*** Opening of DATA SHOWN ***

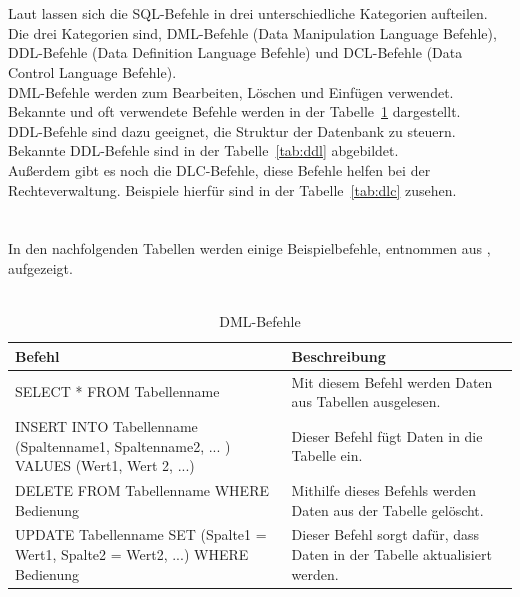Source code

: \\
\\
Laut \cite{Lub17} lassen sich die SQL-Befehle in drei unterschiedliche Kategorien aufteilen.
Die drei Kategorien sind, DML-Befehle (Data Manipulation Language Befehle), DDL-Befehle (Data Definition Language Befehle) und DCL-Befehle (Data Control Language Befehle).
\\
DML-Befehle werden zum Bearbeiten, Löschen und Einfügen verwendet. Bekannte und oft verwendete Befehle werden in der Tabelle~\ref{tab:dml} dargestellt.
\\
DDL-Befehle sind dazu geeignet, die Struktur der Datenbank zu steuern.
Bekannte DDL-Befehle sind in der Tabelle~\ref{tab:ddl} abgebildet.
\\
Außerdem gibt es noch die DLC-Befehle, diese Befehle helfen bei der Rechteverwaltung. Beispiele hierfür sind in der Tabelle~\ref{tab:dlc} zusehen. 
\\
\\
\\
In den nachfolgenden Tabellen werden einige Beispielbefehle, entnommen aus \cite{w3SQL}, aufgezeigt.
\\
\\
\begin{table}[h]
	\begin{tabular}{|p{7cm}|p{7cm}|}
		\hline
		\textbf{Befehl} & \textbf{Beschreibung} \\
		\hline
		SELECT * FROM Tabellenname & Mit diesem Befehl werden Daten aus Tabellen ausgelesen. \\
		\hline
		INSERT INTO Tabellenname (Spaltenname1, Spaltenname2, ... ) VALUES (Wert1, Wert 2, ...)	 & Dieser Befehl fügt Daten in die Tabelle ein. \\
		\hline
		DELETE FROM Tabellenname WHERE Bedienung & Mithilfe dieses Befehls werden Daten aus der Tabelle gelöscht. \\
		\hline
		UPDATE Tabellenname SET (Spalte1 = Wert1, Spalte2 = Wert2, ...) WHERE Bedienung  & Dieser Befehl sorgt dafür, dass Daten in der Tabelle aktualisiert werden. \\
		\hline
	\end{tabular}
	\caption{DML-Befehle}
	\label{tab:dml}
\end{table}
\\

*** Close of DATA SHOWN ***

### ACTIVITY
Search the entries above for the string "begin". Copy each line in which it appears.

### RESULT
\begin{table}[h]
	\begin{tabular}{|p{7cm}|p{7cm}|}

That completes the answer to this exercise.